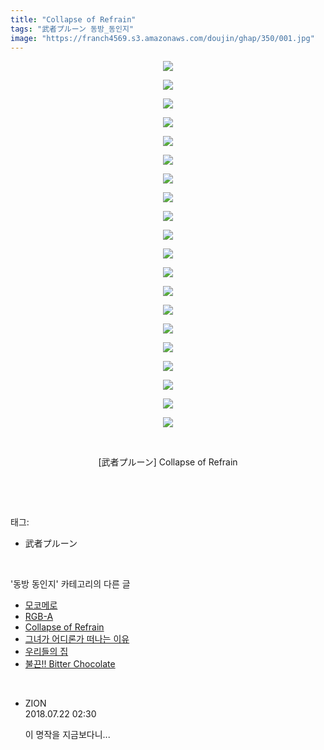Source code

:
 ```yaml
---
title: "Collapse of Refrain"
tags: "武者プルーン 동방_동인지"
image: "https://franch4569.s3.amazonaws.com/doujin/ghap/350/001.jpg"
---
```

<div class="article">
<p style="text-align: center; clear: none; float: none;"><img src="{{ site.imgserver2 }}/ghap/350/001.jpg"/></p>
<p style="text-align: center; clear: none; float: none;"><img src="{{ site.imgserver2 }}/ghap/350/002.jpg"/></p>
<p style="text-align: center; clear: none; float: none;"><img src="{{ site.imgserver2 }}/ghap/350/003.jpg"/></p>
<p style="text-align: center; clear: none; float: none;"><img src="{{ site.imgserver2 }}/ghap/350/004.jpg"/></p>
<p style="text-align: center; clear: none; float: none;"><img src="{{ site.imgserver2 }}/ghap/350/005.jpg"/></p>
<p style="text-align: center; clear: none; float: none;"><img src="{{ site.imgserver2 }}/ghap/350/006.jpg"/></p>
<p style="text-align: center; clear: none; float: none;"><img src="{{ site.imgserver2 }}/ghap/350/007.jpg"/></p>
<p style="text-align: center; clear: none; float: none;"><img src="{{ site.imgserver2 }}/ghap/350/008.jpg"/></p>
<p style="text-align: center; clear: none; float: none;"><img src="{{ site.imgserver2 }}/ghap/350/009.jpg"/></p>
<p style="text-align: center; clear: none; float: none;"><img src="{{ site.imgserver2 }}/ghap/350/010.jpg"/></p>
<p style="text-align: center; clear: none; float: none;"><img src="{{ site.imgserver2 }}/ghap/350/011.jpg"/></p>
<p style="text-align: center; clear: none; float: none;"><img src="{{ site.imgserver2 }}/ghap/350/012.jpg"/></p>
<p style="text-align: center; clear: none; float: none;"><img src="{{ site.imgserver2 }}/ghap/350/013.jpg"/></p>
<p style="text-align: center; clear: none; float: none;"><img src="{{ site.imgserver2 }}/ghap/350/014.jpg"/></p>
<p style="text-align: center; clear: none; float: none;"><img src="{{ site.imgserver2 }}/ghap/350/015.jpg"/></p>
<p style="text-align: center; clear: none; float: none;"><img src="{{ site.imgserver2 }}/ghap/350/016.jpg"/></p>
<p style="text-align: center; clear: none; float: none;"><img src="{{ site.imgserver2 }}/ghap/350/017.jpg"/></p>
<p style="text-align: center; clear: none; float: none;"><img src="{{ site.imgserver2 }}/ghap/350/018.jpg"/></p>
<p style="text-align: center; clear: none; float: none;"><img src="{{ site.imgserver2 }}/ghap/350/019.jpg"/></p>
<p style="text-align: center; clear: none; float: none;"><img src="{{ site.imgserver2 }}/ghap/350/020.jpg"/></p>
<p style="text-align: center; clear: none; float: none;"><br/></p>
<p style="text-align: center; clear: none; float: none;">[武者プルーン] Collapse of Refrain</p>
<p><br/></p>
</div><br/>
<div class="tagTrail">
<p>태그: </p>
<ul>
<li>武者プルーン</li>
</ul>
</div><br/>
<div class="another">
<p>'동방 동인지' 카테고리의 다른 글</p>
<ul>
<li><a href="/ghap_353">모코메로</a></li>
<li><a href="/ghap_351">RGB-A</a></li>
<li><a href="/ghap_350">Collapse of Refrain</a></li>
<li><a href="/ghap_349">그녀가 어디론가 떠나는 이유</a></li>
<li><a href="/ghap_347">우리들의 집</a></li>
<li><a href="/ghap_346">불끈!! Bitter Chocolate</a></li>
</ul>
</div><br/>
<div class="cb_module cb_fluid">
<div class="cb_wrt cb_profile">
<div class="comment">
<ul>
<li class="cb_thumb_off" id="comment15291485">
<div class="cb_comment_area">
<div class="cb_info_area">
<div class="cb_section">
<span class="cb_nick_name">ZION</span>
</div>
<div class="cb_section">
<span class="cb_date">2018.07.22 02:30 </span>
</div>
</div>
<div class="cb_dsc_comment">
<p class="cb_dsc">
											이 명작을 지금보다니...
										</p>
</div>
</div></li>
</ul>
</div>
</div><!-- commentList close -->
</div><br/>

____

**PROBLEM REQUIREMENTS:** Which lines of the records hold the string "武者プルーン"? Copy each one.

**WRITTEN ANSWER:**
tags: "武者プルーン 동방_동인지"
<p style="text-align: center; clear: none; float: none;">[武者プルーン] Collapse of Refrain</p>
<li>武者プルーン</li>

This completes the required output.